Spinks C.D., Murphy A.J., Spinks W.L., Lockie R.G. (2007) did a study on effects of resisted sprint training on acceleration performance and kinematics and found that an 8 week resistant speed training group significantly improves acceleration and leg power but, is no more effective than an 8 week non resistant speed training program. Although the study did not find it more effective, how can an athlete increase force production and not increase speed, maybe longer research study should take place.

Both Lockie et al., Letzelter et al. and Spink’s et al. studies concluded that the athletes stride length decreased as the load increased. Mutually, both also found that stride frequency did not change much at all with the different loads. Although this is great information neither one of the researchers put any of this to the real test, “Can towing increase speed?” They both gave great information but what coaches want to see are results. A good number of coaches by now should know that your speed is only as good as your technique but, if a greater load can increase arm speed which both researchers agreed, and arm speed accounts for 15-20% speed how can both suggest a lighter load is better for speed training, more research is needed.

Other Types of Resisted Speed Training

Supplementary, to towing there are many other types of resistant training. Some other types of resistant speed training are weighted vest, uphill running, and sand sprinting.

A study by Bosco et al. (1986) looked at the effect of increasing body weight (7 to 8%) on sprint athletes over a three-week period, training 3 to 5 sessions per week. The added resistance through weighted vests was worn from morning to evening and the athletes were tested for jumping and running on a treadmill, pre and post experiment. The jump tests included squat jumps, countermovement jump, drop jump and 15 seconds continuous jumps on a resistive platform. The squat jump improved 4.5 cm which helped the hypothesis that the increased loading would have a positive effect upon force production and running speed. Another positive effect of weight vest is that the added mass would increase the vertical force at each ground contact; which would increase the stress placed on the stretch shortening cycle (reactive strength). This would improve the muscle’s capacity to tolerate greater stretch loads, store more elastic energy, and improve power output, which may increase in stride length. Although Bosco et al (1986). brings up great and valet points about the SSC, how does he know for sure if increasing vertical force in the ground is even beneficial as far as sprinting goes. Remember, your speed is only as good as your technique.

Uphill sprinting had a study conducted by Kunz & Kaufmann (1981) on sprint kinematics maximal sprinting up a 3% incline. They found the velocity to be slower than that of level ground running (8.35m/s to 8.85m/s) and that the subjects sprint kinematics had shorter stride lengths and longer ground contact times. Kunz & Kaufmann believe that uphill sprinting will increase the stress placed on the hip extensor muscle groups as the athlete will attempt to maximize stride length, therefore increasing this component on the flat surface. They feel this training method will develop a shorter ground contact time if the athlete emphasizes fast push off to conquer the effects of the positive grade. An incline of greater than 3% would still be beneficial in developing the forceful hip extensor movements required but will be less specific in the simulation of the specific technical movements of the sprint.

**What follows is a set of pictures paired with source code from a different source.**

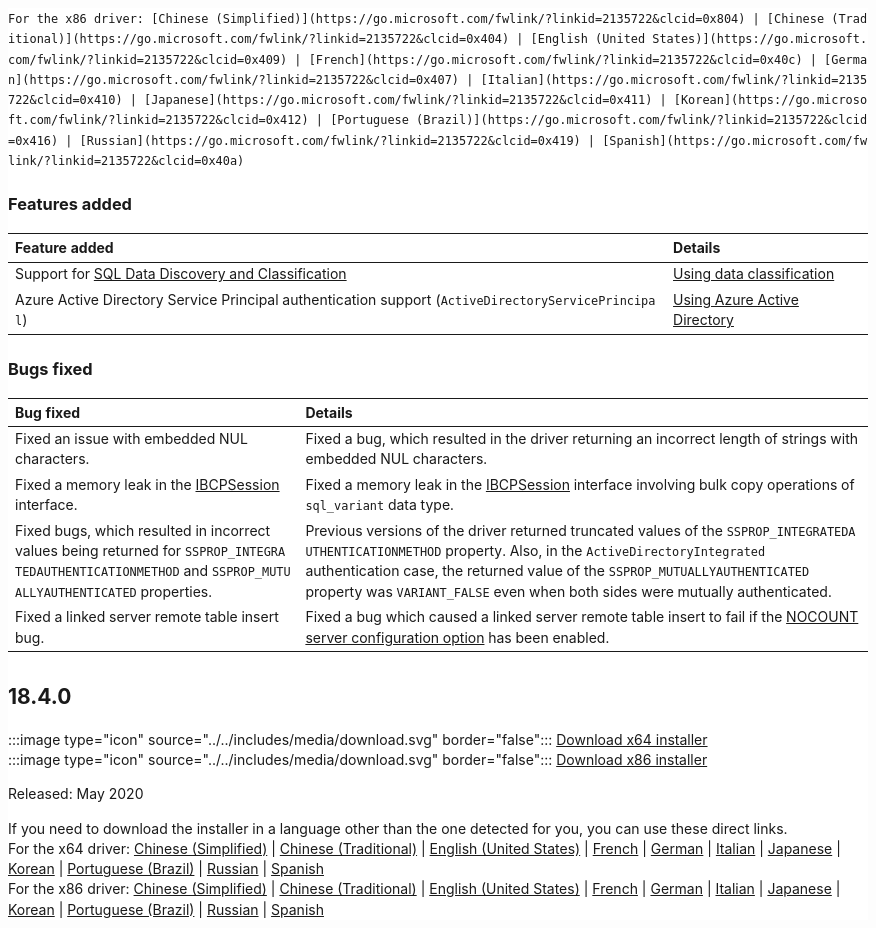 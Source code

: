    For the x86 driver: [Chinese (Simplified)](https://go.microsoft.com/fwlink/?linkid=2135722&clcid=0x804) | [Chinese (Traditional)](https://go.microsoft.com/fwlink/?linkid=2135722&clcid=0x404) | [English (United States)](https://go.microsoft.com/fwlink/?linkid=2135722&clcid=0x409) | [French](https://go.microsoft.com/fwlink/?linkid=2135722&clcid=0x40c) | [German](https://go.microsoft.com/fwlink/?linkid=2135722&clcid=0x407) | [Italian](https://go.microsoft.com/fwlink/?linkid=2135722&clcid=0x410) | [Japanese](https://go.microsoft.com/fwlink/?linkid=2135722&clcid=0x411) | [Korean](https://go.microsoft.com/fwlink/?linkid=2135722&clcid=0x412) | [Portuguese (Brazil)](https://go.microsoft.com/fwlink/?linkid=2135722&clcid=0x416) | [Russian](https://go.microsoft.com/fwlink/?linkid=2135722&clcid=0x419) | [Spanish](https://go.microsoft.com/fwlink/?linkid=2135722&clcid=0x40a)  

### Features added

| Feature added | Details |
| :------------ | :------ |
| Support for [SQL Data Discovery and Classification](../../relational-databases/security/sql-data-discovery-and-classification.md) | [Using data classification](features/using-data-classification.md) |
| Azure Active Directory Service Principal authentication support (`ActiveDirectoryServicePrincipal`) | [Using Azure Active Directory](features/using-azure-active-directory.md) |

### Bugs fixed

| Bug fixed | Details |
| :-------- | :------ |
| Fixed an issue with embedded NUL characters. | Fixed a bug, which resulted in the driver returning an incorrect length of strings with embedded NUL characters. |
| Fixed a memory leak in the [IBCPSession](ole-db-interfaces/ibcpsession-ole-db.md) interface. | Fixed a memory leak in the [IBCPSession](ole-db-interfaces/ibcpsession-ole-db.md) interface involving bulk copy operations of `sql_variant` data type. |
| Fixed bugs, which resulted in incorrect values being returned for `SSPROP_INTEGRATEDAUTHENTICATIONMETHOD` and `SSPROP_MUTUALLYAUTHENTICATED` properties. | Previous versions of the driver returned truncated values of the `SSPROP_INTEGRATEDAUTHENTICATIONMETHOD` property. Also, in the `ActiveDirectoryIntegrated` authentication case, the returned value of the `SSPROP_MUTUALLYAUTHENTICATED` property was `VARIANT_FALSE` even when both sides were mutually authenticated.|
| Fixed a linked server remote table insert bug. | Fixed a bug which caused a linked server remote table insert to fail if the [NOCOUNT server configuration option](../../database-engine/configure-windows/configure-the-user-options-server-configuration-option.md) has been enabled. |

## 18.4.0

:::image type="icon" source="../../includes/media/download.svg" border="false"::: [Download x64 installer](https://go.microsoft.com/fwlink/?linkid=2129954)  
:::image type="icon" source="../../includes/media/download.svg" border="false"::: [Download x86 installer](https://go.microsoft.com/fwlink/?linkid=2131003)  

Released: May 2020

If you need to download the installer in a language other than the one detected for you, you can use these direct links.  
For the x64 driver: [Chinese (Simplified)](https://go.microsoft.com/fwlink/?linkid=2129954&clcid=0x804) | [Chinese (Traditional)](https://go.microsoft.com/fwlink/?linkid=2129954&clcid=0x404) | [English (United States)](https://go.microsoft.com/fwlink/?linkid=2129954&clcid=0x409) | [French](https://go.microsoft.com/fwlink/?linkid=2129954&clcid=0x40c) | [German](https://go.microsoft.com/fwlink/?linkid=2129954&clcid=0x407) | [Italian](https://go.microsoft.com/fwlink/?linkid=2129954&clcid=0x410) | [Japanese](https://go.microsoft.com/fwlink/?linkid=2129954&clcid=0x411) | [Korean](https://go.microsoft.com/fwlink/?linkid=2129954&clcid=0x412) | [Portuguese (Brazil)](https://go.microsoft.com/fwlink/?linkid=2129954&clcid=0x416) | [Russian](https://go.microsoft.com/fwlink/?linkid=2129954&clcid=0x419) | [Spanish](https://go.microsoft.com/fwlink/?linkid=2129954&clcid=0x40a)  
For the x86 driver: [Chinese (Simplified)](https://go.microsoft.com/fwlink/?linkid=2131003&clcid=0x804) | [Chinese (Traditional)](https://go.microsoft.com/fwlink/?linkid=2131003&clcid=0x404) | [English (United States)](https://go.microsoft.com/fwlink/?linkid=2131003&clcid=0x409) | [French](https://go.microsoft.com/fwlink/?linkid=2131003&clcid=0x40c) | [German](https://go.microsoft.com/fwlink/?linkid=2131003&clcid=0x407) | [Italian](https://go.microsoft.com/fwlink/?linkid=2131003&clcid=0x410) | [Japanese](https://go.microsoft.com/fwlink/?linkid=2131003&clcid=0x411) | [Korean](https://go.microsoft.com/fwlink/?linkid=2131003&clcid=0x412) | [Portuguese (Brazil)](https://go.microsoft.com/fwlink/?linkid=2131003&clcid=0x416) | [Russian](https://go.microsoft.com/fwlink/?linkid=2131003&clcid=0x419) | [Spanish](https://go.microsoft.com/fwlink/?linkid=2131003&clcid=0x40a)  
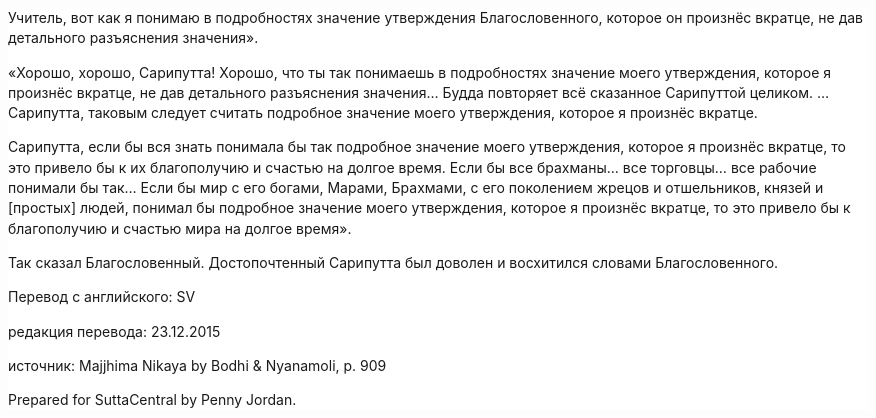 
Учитель, вот как я понимаю в подробностях значение утверждения Благословенного, которое он произнёс вкратце, не дав детального разъяснения значения»\.


«Хорошо, хорошо, Сарипутта\! Хорошо, что ты так понимаешь в подробностях значение моего утверждения, которое я произнёс вкратце, не дав детального разъяснения значения… Будда повторяет всё сказанное Сарипуттой целиком\. …Сарипутта, таковым следует считать подробное значение моего утверждения, которое я произнёс вкратце\.


Сарипутта, если бы вся знать понимала бы так подробное значение моего утверждения, которое я произнёс вкратце, то это привело бы к их благополучию и счастью на долгое время\. Если бы все брахманы… все торговцы… все рабочие понимали бы так… Если бы мир с его богами, Марами, Брахмами, c его поколением жрецов и отшельников, князей и \[простых\] людей, понимал бы подробное значение моего утверждения, которое я произнёс вкратце, то это привело бы к благополучию и счастью мира на долгое время»\.


Так сказал Благословенный\. Достопочтенный Сарипутта был доволен и восхитился словами Благословенного\.



Перевод с английского: SV


редакция перевода: 23\.12\.2015


источник: Majjhima Nikaya by Bodhi & Nyanamoli, p\. 909


Prepared for SuttaCentral by Penny Jordan\.






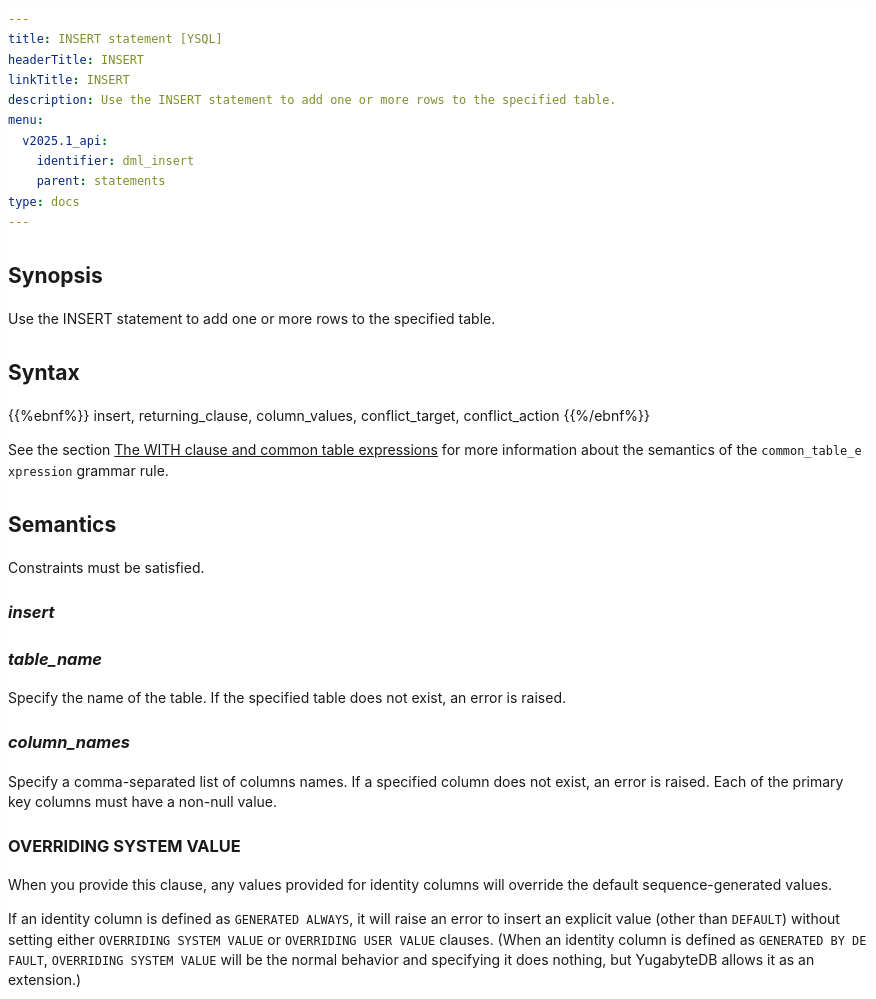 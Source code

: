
 ```yaml
---
title: INSERT statement [YSQL]
headerTitle: INSERT
linkTitle: INSERT
description: Use the INSERT statement to add one or more rows to the specified table.
menu:
  v2025.1_api:
    identifier: dml_insert
    parent: statements
type: docs
---
```


## Synopsis

Use the INSERT statement to add one or more rows to the specified table.

## Syntax

{{%ebnf%}}
  insert,
  returning_clause,
  column_values,
  conflict_target,
  conflict_action
{{%/ebnf%}}

See the section [The WITH clause and common table expressions](../../with-clause/) for more information about the semantics of the `common_table_expression` grammar rule.

## Semantics

Constraints must be satisfied.

### *insert*

### *table_name*

Specify the name of the table. If the specified table does not exist, an error is raised.

### *column_names*

Specify a comma-separated list of columns names. If a specified column does not exist, an error is raised. Each of the primary key columns must have a non-null value.

### OVERRIDING SYSTEM VALUE

When you provide this clause, any values provided for identity columns will override the default sequence-generated values.

If an identity column is defined as `GENERATED ALWAYS`, it will raise an error to insert an explicit value (other than `DEFAULT`) without setting either `OVERRIDING SYSTEM VALUE` or `OVERRIDING USER VALUE` clauses. (When an identity column is defined as `GENERATED BY DEFAULT`, `OVERRIDING SYSTEM VALUE` will be the normal behavior and specifying it does nothing, but YugabyteDB allows it as an extension.)
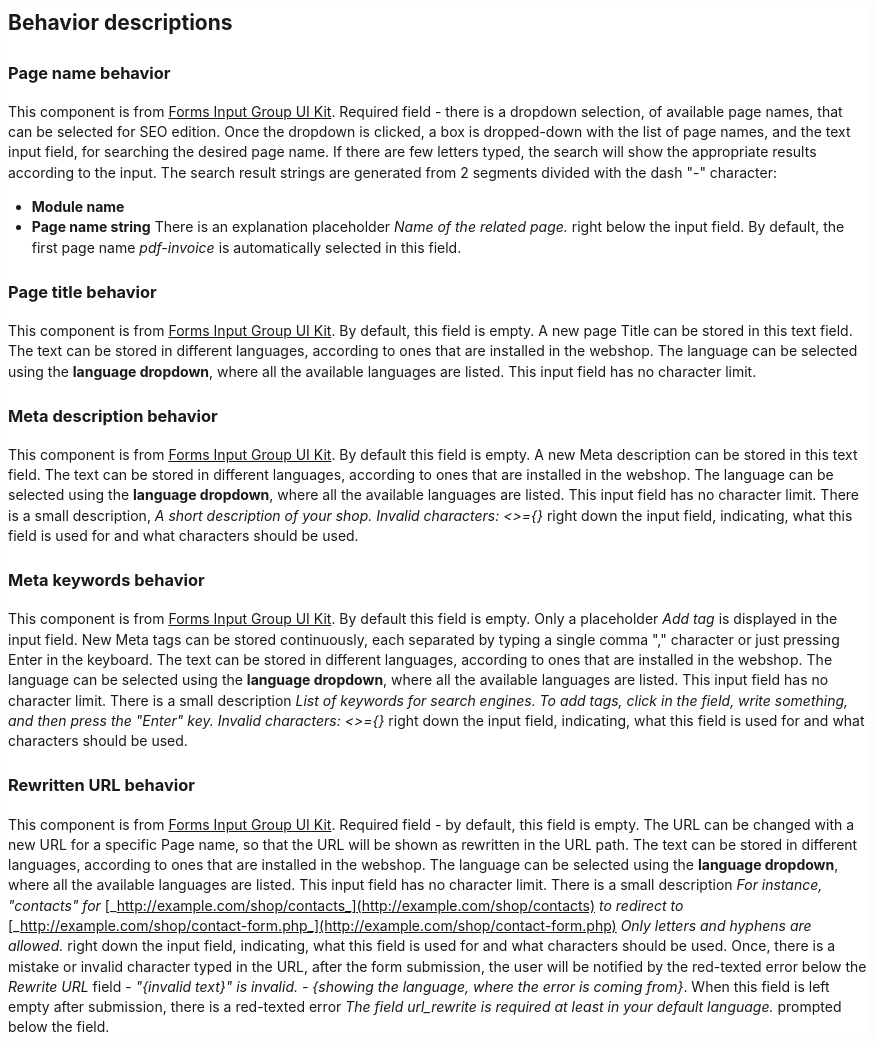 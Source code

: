 ## Behavior descriptions

### **Page name behavior**

This component is from [Forms Input Group UI Kit](https://build.prestashop-project.org/prestashop-ui-kit/?path=/story/forms--input-group). Required field - there is a dropdown selection, of available page names, that can be selected for SEO edition. Once the dropdown is clicked, a box is dropped-down with the list of page names, and the text input field, for searching the desired page name. If there are few letters typed, the search will show the appropriate results according to the input. The search result strings are generated from 2 segments divided with the dash "-" character:

* **Module name**
* **Page name string** There is an explanation placeholder _Name of the related page._ right below the input field. By default, the first page name _pdf-invoice_ is automatically selected in this field.

### **Page title behavior**

This component is from [Forms Input Group UI Kit](https://build.prestashop-project.org/prestashop-ui-kit/?path=/story/forms--input-group). By default, this field is empty. A new page Title can be stored in this text field. The text can be stored in different languages, according to ones that are installed in the webshop. The language can be selected using the **language dropdown**, where all the available languages are listed. This input field has no character limit.&#x20;

### Meta description behavior

This component is from [Forms Input Group UI Kit](https://build.prestashop-project.org/prestashop-ui-kit/?path=/story/forms--input-group). By default this field is empty. A new Meta description can be stored in this text field. The text can be stored in different languages, according to ones that are installed in the webshop. The language can be selected using the **language dropdown**, where all the available languages are listed. This input field has no character limit. There is a small description, _A short description of your shop. Invalid characters: <>={}_ right down the input field, indicating, what this field is used for and what characters should be used.

### Meta keywords behavior

This component is from [Forms Input Group UI Kit](https://build.prestashop-project.org/prestashop-ui-kit/?path=/story/forms--input-group). By default this field is empty. Only a placeholder _Add tag_ is displayed in the input field. New Meta tags can be stored continuously, each separated by typing a single comma "," character or just pressing Enter in the keyboard. The text can be stored in different languages, according to ones that are installed in the webshop. The language can be selected using the **language dropdown**, where all the available languages are listed. This input field has no character limit. There is a small description _List of keywords for search engines. To add tags, click in the field, write something, and then press the "Enter" key. Invalid characters: <>={}_ right down the input field, indicating, what this field is used for and what characters should be used.

### Rewritten URL behavior

This component is from [Forms Input Group UI Kit](https://build.prestashop-project.org/prestashop-ui-kit/?path=/story/forms--input-group). Required field - by default, this field is empty. The URL can be changed with a new URL for a specific Page name, so that the URL will be shown as rewritten in the URL path. The text can be stored in different languages, according to ones that are installed in the webshop. The language can be selected using the **language dropdown**, where all the available languages are listed. This input field has no character limit. There is a small description _For instance, "contacts" for_ [_http://example.com/shop/contacts_](http://example.com/shop/contacts) _to redirect to_ [_http://example.com/shop/contact-form.php_](http://example.com/shop/contact-form.php) _Only letters and hyphens are allowed._ right down the input field, indicating, what this field is used for and what characters should be used. Once, there is a mistake or invalid character typed in the URL, after the form submission, the user will be notified by the red-texted error below the _Rewrite URL_ field - _"{invalid text}" is invalid. - {showing the language, where the error is coming from}_. When this field is left empty after submission, there is a red-texted error _The field url\_rewrite is required at least in your default language._ prompted below the field.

Sand sprinting had little to no research on it. The little research on sand sprinting concluded that it helped increase hamstring strength as well as its flexibility due to the sands unstable surface. Oviatt and Hemba (1991) wrote an article named Sand Blast and in it, stated that “Walking in the sand, however, is almost twice as costly (energy expenditures for physical activity) as walking on firm turf. It follows that sprinting in the sand will compound energy expenditures of a 50% increase. In other words, you can get twice the cardiovascular conditioning in half the time, which, is important because body fat between muscle fibers inhibit rapid contractions of the involved muscle.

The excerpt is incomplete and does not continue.